Last month, Jakob’s Wife celebrated its world premiere at the 2021 SXSW Film Festival, and to mark the occasion, we shared the first part of our interview with the film’s star, Barbara Crampton (you can read it HERE). And now that the film is set to debut at limited theaters and on digital platforms this Friday, April 16th, we have the second part of our interview with Crampton to share with you, where the legendary actress discusses the real-world inspirations behind the onscreen relationship she shares with Jakob’s Wife co-star Larry Fessenden and how she worked out the various beats for her character Anne, who undergoes a very bloodthirsty transformation throughout the film.
Be sure to check out Jakob’s Wife this weekend, courtesy of RLJE Films.
I know you get to do some very big things with your character here, but I want to talk about finding the smaller moments, because those quiet moments really set the stage for these characters and they put everything in motion. There were times when I really felt like you and Larry totally disappeared into the Fedders here.
Barbara Crampton: Well, we had a wonderful script. Mark Steensland won best screenplay at Shriekfest Film Festival in 2015, but the script did undergo a few drafts and a few changes over time. Travis, when he came in about a year before we started filming, added some things to the script as well. He also talked to Larry and I specifically about our own marriages, and about our relationships with our own spouses, and little things that bothered us about our spouses or that we bothered them with, and Travis was able to incorporate that in the script.
So there are moments in the script where Larry talks over me and interrupts me and my own husband does that to me. He doesn't do it to overshadow me. He doesn't even know he's doing it. He's just such a strong personality that he just does it, so he cringed a little bit when he saw the movie and he went, "Oh, that's what I do, don't I?" I said, "Yeah, that's what you do (laughs)." There's a scene in the movie where Larry's on the phone and he's yelling to me from another room, and I'm cooking dinner. I don't know what he's saying to me. I can’t hear him. My husband does this to me all the time. He makes me come to him to say, "What? What did you say to me?" He doesn't come to me if I can't hear him. He makes me come to him.
So, we peppered stuff like that into the film. That's real.
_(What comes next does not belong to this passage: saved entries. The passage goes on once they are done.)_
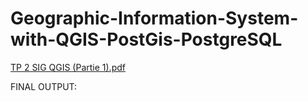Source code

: # Geographic-Information-System-with-QGIS-PostGis-PostgreSQL

[TP 2 SIG QGIS (Partie 1).pdf](https://github.com/guerziz-ines/Geographic-Information-System-with-QGIS-PostGis-PostgreSQL/files/9850250/TP.2.SIG.QGIS.Partie.1.pdf)


FINAL OUTPUT:

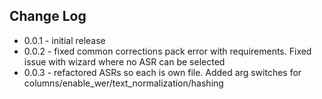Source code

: 
## Change Log

- 0.0.1 - initial release
- 0.0.2 - fixed common corrections pack error with requirements. Fixed issue with wizard where no ASR can be selected
- 0.0.3 - refactored ASRs so each is own file. Added arg switches for columns/enable_wer/text_normalization/hashing

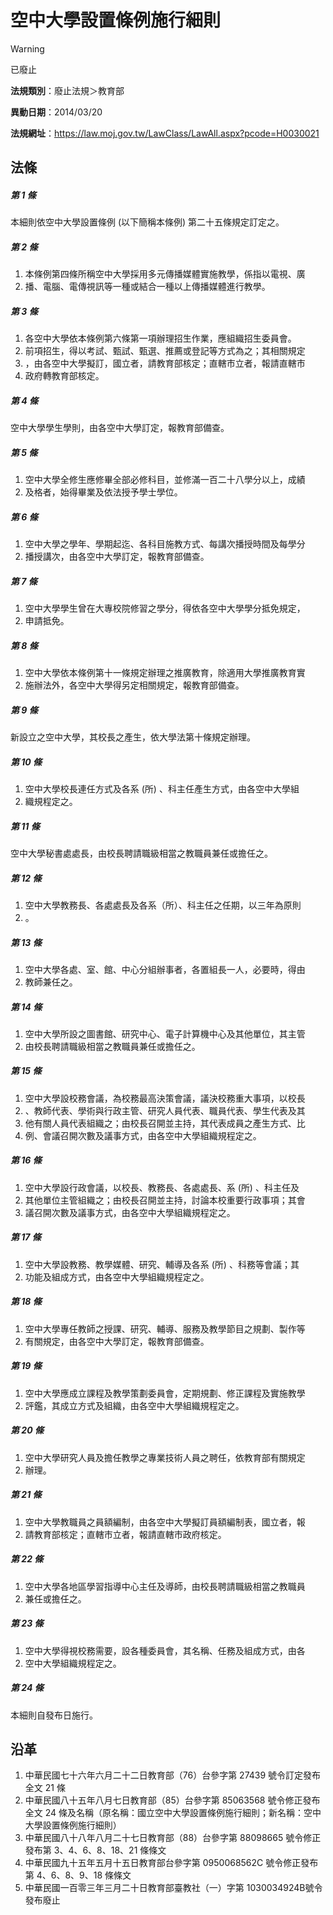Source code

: # 空中大學設置條例施行細則


> [!WARNING]
> 已廢止


**法規類別**：廢止法規＞教育部

**異動日期**：2014/03/20  

**法規網址**：https://law.moj.gov.tw/LawClass/LawAll.aspx?pcode=H0030021



## 法條
##### 第 1 條
本細則依空中大學設置條例 (以下簡稱本條例) 第二十五條規定訂定之。

##### 第 2 條
1. 本條例第四條所稱空中大學採用多元傳播媒體實施教學，係指以電視、廣
1. 播、電腦、電傳視訊等一種或結合一種以上傳播媒體進行教學。

##### 第 3 條
1. 各空中大學依本條例第六條第一項辦理招生作業，應組織招生委員會。　
1. 前項招生，得以考試、甄試、甄選、推薦或登記等方式為之；其相關規定
1. ，由各空中大學擬訂，國立者，請教育部核定；直轄市立者，報請直轄市
1. 政府轉教育部核定。

##### 第 4 條
空中大學學生學則，由各空中大學訂定，報教育部備查。

##### 第 5 條
1. 空中大學全修生應修畢全部必修科目，並修滿一百二十八學分以上，成績
1. 及格者，始得畢業及依法授予學士學位。

##### 第 6 條
1. 空中大學之學年、學期起迄、各科目施教方式、每講次播授時間及每學分
1. 播授講次，由各空中大學訂定，報教育部備查。

##### 第 7 條
1. 空中大學學生曾在大專校院修習之學分，得依各空中大學學分抵免規定，
1. 申請抵免。

##### 第 8 條
1. 空中大學依本條例第十一條規定辦理之推廣教育，除適用大學推廣教育實
1. 施辦法外，各空中大學得另定相關規定，報教育部備查。

##### 第 9 條
新設立之空中大學，其校長之產生，依大學法第十條規定辦理。

##### 第 10 條
1. 空中大學校長連任方式及各系 (所) 、科主任產生方式，由各空中大學組
1. 織規程定之。

##### 第 11 條
空中大學秘書處處長，由校長聘請職級相當之教職員兼任或擔任之。

##### 第 12 條
1. 空中大學教務長、各處處長及各系（所）、科主任之任期，以三年為原則
1. 。

##### 第 13 條
1. 空中大學各處、室、館、中心分組辦事者，各置組長一人，必要時，得由
1. 教師兼任之。

##### 第 14 條
1. 空中大學所設之圖書館、研究中心、電子計算機中心及其他單位，其主管
1. 由校長聘請職級相當之教職員兼任或擔任之。

##### 第 15 條
1. 空中大學設校務會議，為校務最高決策會議，議決校務重大事項，以校長
1. 、教師代表、學術與行政主管、研究人員代表、職員代表、學生代表及其
1. 他有關人員代表組織之；由校長召開並主持，其代表成員之產生方式、比
1. 例、會議召開次數及議事方式，由各空中大學組織規程定之。

##### 第 16 條
1. 空中大學設行政會議，以校長、教務長、各處處長、系 (所) 、科主任及
1. 其他單位主管組織之；由校長召開並主持，討論本校重要行政事項；其會
1. 議召開次數及議事方式，由各空中大學組織規程定之。

##### 第 17 條
1. 空中大學設教務、教學媒體、研究、輔導及各系 (所) 、科務等會議；其
1. 功能及組成方式，由各空中大學組織規程定之。

##### 第 18 條
1. 空中大學專任教師之授課、研究、輔導、服務及教學節目之規劃、製作等
1. 有關規定，由各空中大學訂定，報教育部備查。

##### 第 19 條
1. 空中大學應成立課程及教學策劃委員會，定期規劃、修正課程及實施教學
1. 評鑑，其成立方式及組織，由各空中大學組織規程定之。

##### 第 20 條
1. 空中大學研究人員及擔任教學之專業技術人員之聘任，依教育部有關規定
1. 辦理。

##### 第 21 條
1. 空中大學教職員之員額編制，由各空中大學擬訂員額編制表，國立者，報
1. 請教育部核定；直轄市立者，報請直轄市政府核定。

##### 第 22 條
1. 空中大學各地區學習指導中心主任及導師，由校長聘請職級相當之教職員
1. 兼任或擔任之。

##### 第 23 條
1. 空中大學得視校務需要，設各種委員會，其名稱、任務及組成方式，由各
1. 空中大學組織規程定之。

##### 第 24 條
本細則自發布日施行。

## 沿革
1. 中華民國七十六年六月二十二日教育部（76）台參字第 27439  號令訂定發布全文 21 條
1. 中華民國八十五年八月七日教育部（85）台參字第 85063568 號令修正發布全文 24 條及名稱（原名稱：國立空中大學設置條例施行細則；新名稱：空中大學設置條例施行細則）
1. 中華民國八十八年八月二十七日教育部（88）台參字第 88098665 號令修正發布第 3、4、6、8、18、21 條條文
1. 中華民國九十五年五月十五日教育部台參字第 0950068562C  號令修正發布第 4、6、8、9、18 條條文
1. 中華民國一百零三年三月二十日教育部臺教社（一）字第 1030034924B號令發布廢止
Larry and I also talked on a couple of Zooms together and emails. We shared a house when we were shooting the film in Canton, Mississippi. He and I talked very much about our relationships with our spouses and all the different stuff that happens, the snoring. He's a snorer, apparently, and so is my husband. I've been woken up by my husband numerous times. I wear earplugs to this day every single night because he snores a little bit and I don't get a restful night's sleep. It was fun to be able to incorporate the realistic moments that Larry and I both have at home and use them in the film.
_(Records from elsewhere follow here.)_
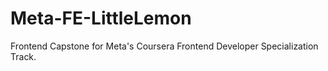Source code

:# Meta-FE-LittleLemon
Frontend Capstone for Meta's Coursera Frontend Developer Specialization Track.
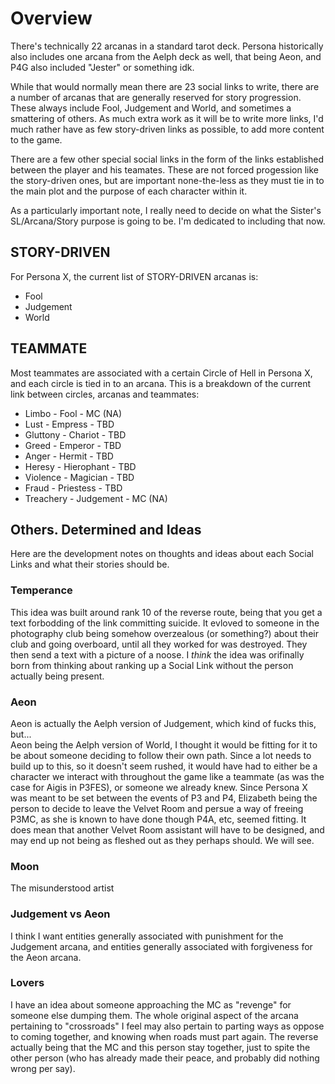 # Overview
There's technically 22 arcanas in a standard tarot deck. Persona historically also includes one arcana from the Aelph deck as well, that being Aeon, and P4G also included "Jester" or something idk.

While that would normally mean there are 23 social links to write, there are a number of arcanas that are generally reserved for story progression. These always include Fool, Judgement and World, and sometimes a smattering of others. As much extra work as it will be to write more links, I'd much rather have as few story-driven links as possible, to add more content to the game.

There are a few other special social links in the form of the links established between the player and his teamates. These are not forced progession like the story-driven ones, but are important none-the-less as they must tie in to the main plot and the purpose of each character within it.


As a particularly important note, I really need to decide on what the Sister's SL/Arcana/Story purpose is going to be. I'm dedicated to including that now.


## STORY-DRIVEN
For Persona X, the current list of STORY-DRIVEN arcanas is:
- Fool
- Judgement
- World


## TEAMMATE
Most teammates are associated with a certain Circle of Hell in Persona X, and each circle is tied in to an arcana. This is a breakdown of the current link between circles, arcanas and teammates:
- Limbo     - Fool          - MC (NA)
- Lust      - Empress       - TBD
- Gluttony  - Chariot       - TBD
- Greed     - Emperor       - TBD
- Anger     - Hermit        - TBD
- Heresy    - Hierophant    - TBD
- Violence  - Magician      - TBD
- Fraud     - Priestess     - TBD
- Treachery - Judgement     - MC (NA)


## Others. Determined and Ideas
Here are the development notes on thoughts and ideas about each Social Links and what their stories should be.


### Temperance
This idea was built around rank 10 of the reverse route, being that you get a text forbodding of the link committing suicide. It evloved to someone in the photography club being somehow overzealous (or something?) about their club and going overboard, until all they worked for was destroyed. They then send a text with a picture of a noose. I _think_ the idea was orifinally born from thinking about ranking up a Social Link without the person actually being present.


### Aeon
Aeon is actually the Aelph version of Judgement, which kind of fucks this, but...  
Aeon being the Aelph version of World, I thought it would be fitting for it to be about someone deciding to follow their own path. Since a lot needs to build up to this, so it doesn't seem rushed, it would have had to either be a character we interact with throughout the game like a teammate (as was the case for Aigis in P3FES), or someone we already knew. Since Persona X was meant to be set between the events of P3 and P4, Elizabeth being the person to decide to leave the Velvet Room and persue a way of freeing P3MC, as she is known to have done though P4A, etc, seemed fitting. It does mean that another Velvet Room assistant will have to be designed, and may end up not being as fleshed out as they perhaps should. We will see.


### Moon
The misunderstood artist


### Judgement vs Aeon
I think I want entities generally associated with punishment for the Judgement arcana, and entities generally associated with forgiveness for the Aeon arcana.


### Lovers
I have an idea about someone approaching the MC as "revenge" for someone else dumping them. The whole original aspect of the arcana pertaining to "crossroads" I feel may also pertain to parting ways as oppose to coming together, and knowing when roads must part again. The reverse actually being that the MC and this person stay together, just to spite the other person (who has already made their peace, and probably did nothing wrong per say).
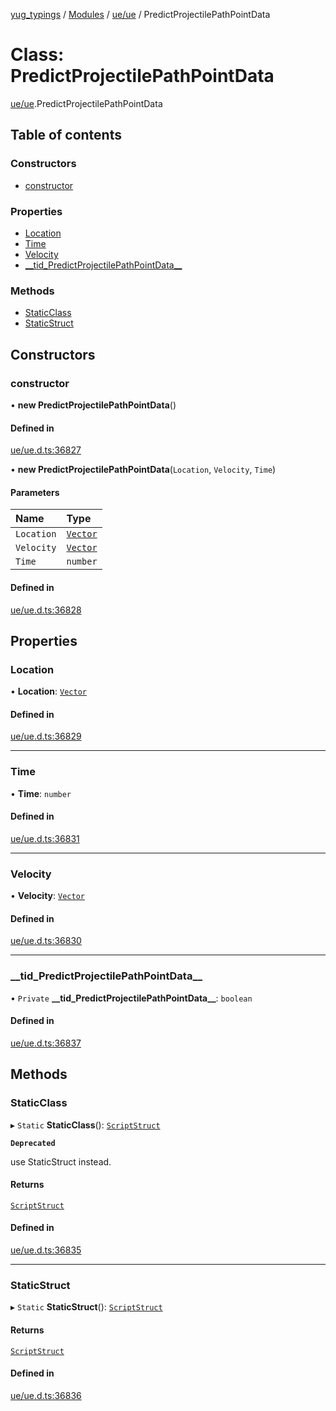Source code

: [yug_typings](../README.md) / [Modules](../modules.md) / [ue/ue](../modules/ue_ue.md) / PredictProjectilePathPointData

# Class: PredictProjectilePathPointData

[ue/ue](../modules/ue_ue.md).PredictProjectilePathPointData

## Table of contents

### Constructors

- [constructor](ue_ue.PredictProjectilePathPointData.md#constructor)

### Properties

- [Location](ue_ue.PredictProjectilePathPointData.md#location)
- [Time](ue_ue.PredictProjectilePathPointData.md#time)
- [Velocity](ue_ue.PredictProjectilePathPointData.md#velocity)
- [\_\_tid\_PredictProjectilePathPointData\_\_](ue_ue.PredictProjectilePathPointData.md#__tid_predictprojectilepathpointdata__)

### Methods

- [StaticClass](ue_ue.PredictProjectilePathPointData.md#staticclass)
- [StaticStruct](ue_ue.PredictProjectilePathPointData.md#staticstruct)

## Constructors

### constructor

• **new PredictProjectilePathPointData**()

#### Defined in

[ue/ue.d.ts:36827](https://github.com/YugMetaverse/yug_typings/blob/25cad34/ue/ue.d.ts#L36827)

• **new PredictProjectilePathPointData**(`Location`, `Velocity`, `Time`)

#### Parameters

| Name | Type |
| :------ | :------ |
| `Location` | [`Vector`](ue_ue_s.Vector.md) |
| `Velocity` | [`Vector`](ue_ue_s.Vector.md) |
| `Time` | `number` |

#### Defined in

[ue/ue.d.ts:36828](https://github.com/YugMetaverse/yug_typings/blob/25cad34/ue/ue.d.ts#L36828)

## Properties

### Location

• **Location**: [`Vector`](ue_ue_s.Vector.md)

#### Defined in

[ue/ue.d.ts:36829](https://github.com/YugMetaverse/yug_typings/blob/25cad34/ue/ue.d.ts#L36829)

___

### Time

• **Time**: `number`

#### Defined in

[ue/ue.d.ts:36831](https://github.com/YugMetaverse/yug_typings/blob/25cad34/ue/ue.d.ts#L36831)

___

### Velocity

• **Velocity**: [`Vector`](ue_ue_s.Vector.md)

#### Defined in

[ue/ue.d.ts:36830](https://github.com/YugMetaverse/yug_typings/blob/25cad34/ue/ue.d.ts#L36830)

___

### \_\_tid\_PredictProjectilePathPointData\_\_

• `Private` **\_\_tid\_PredictProjectilePathPointData\_\_**: `boolean`

#### Defined in

[ue/ue.d.ts:36837](https://github.com/YugMetaverse/yug_typings/blob/25cad34/ue/ue.d.ts#L36837)

## Methods

### StaticClass

▸ `Static` **StaticClass**(): [`ScriptStruct`](ue_ue.ScriptStruct.md)

**`Deprecated`**

use StaticStruct instead.

#### Returns

[`ScriptStruct`](ue_ue.ScriptStruct.md)

#### Defined in

[ue/ue.d.ts:36835](https://github.com/YugMetaverse/yug_typings/blob/25cad34/ue/ue.d.ts#L36835)

___

### StaticStruct

▸ `Static` **StaticStruct**(): [`ScriptStruct`](ue_ue.ScriptStruct.md)

#### Returns

[`ScriptStruct`](ue_ue.ScriptStruct.md)

#### Defined in

[ue/ue.d.ts:36836](https://github.com/YugMetaverse/yug_typings/blob/25cad34/ue/ue.d.ts#L36836)
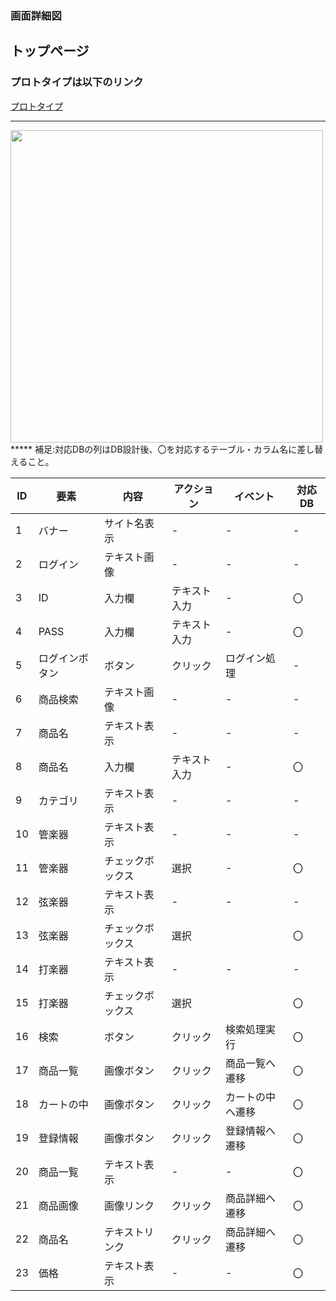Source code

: ### 画面詳細図
## トップページ
### プロトタイプは以下のリンク
[プロトタイプ](https://www.figma.com/file/P56K5N9mKGi9u56GCgGu0o/Sysdesign01-Copy?node-id=0%3A1)
*****
<img src="../img/toppage.png" width="500">
*****
補足:対応DBの列はDB設計後、〇を対応するテーブル・カラム名に差し替えること。

| ID | 要素| 内容 |アクション|イベント|対応DB|
|----|-----|------|----------|-------|------|
|1|バナー|サイト名表示|-|-|-|
|2|ログイン|テキスト画像|-|-|-|
|3|ID|入力欄|テキスト入力|-|〇|
|4|PASS|入力欄|テキスト入力|-|〇|
|5|ログインボタン|ボタン|クリック|ログイン処理|-|
|6|商品検索|テキスト画像|-|-|-|
|7|商品名|テキスト表示|-|-|-|
|8|商品名|入力欄|テキスト入力|-|〇|
|9|カテゴリ|テキスト表示|-|-|-|
|10|管楽器|テキスト表示|-|-|-|
|11|管楽器|チェックボックス|選択|-|〇|
|12|弦楽器|テキスト表示|-|-|-|
|13|弦楽器|チェックボックス|選択||〇|
|14|打楽器|テキスト表示|-|-|-|
|15|打楽器|チェックボックス|選択||〇|
|16|検索|ボタン|クリック|検索処理実行|〇|
|17|商品一覧|画像ボタン|クリック|商品一覧へ遷移|〇|
|18|カートの中|画像ボタン|クリック|カートの中へ遷移|〇|
|19|登録情報|画像ボタン|クリック|登録情報へ遷移|〇|
|20|商品一覧|テキスト表示|-|-|〇|
|21|商品画像|画像リンク|クリック|商品詳細へ遷移|〇|
|22|商品名|テキストリンク|クリック|商品詳細へ遷移|〇|
|23|価格|テキスト表示|-|-|〇|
Before we go, I wanted to talk about Anne's transformation throughout Jakob’s Wife, as there are these different levels to what she’s experiencing. How was it digging into those aspects of your character? It feels so different than anything we’ve ever seen from you before.
Barbara Crampton: Oh, yeah. I mean, I had to map it out in the script and there had to be a progression of her being with no makeup and completely raw and natural, and how after she gets bitten physically, she's going to change. She's going to stay the age that she is forever. But also, it's not an immediate thing. She still has to learn to be empowered and what that means for her and also to be stronger physically and mentally, and to own it throughout the film. She has to learn all that. There were different moments where we changed her physical appearance to look younger and more vibrant, but then internally, she also had to get stronger. I had to pepper that in before we got to the very end.
I wear a wig in this film—that's not my real hair. And I wear some undergarments to hold myself in place; it was just to make myself appear to be younger because we didn't use any VFX on that. I mean, it's just me. The scene where I’m in the red dress, is that because I'm a vampire or is that because I chose to grab on to this new life that's been offered to me? Is it me doing it or is it the vampire blood that's doing it for me? You don't really know. I mean, it's a choice. She talks about making a choice and Bonnie Aarons' character, The Master, tells Anne, "You have to make a choice. The choice has always been yours." So my character had to accept this choice and we definitely wanted to see it escalating through the film, where when the decisions are escalating, the acceptance is escalating. So, we had a little map that we all referred to during filming.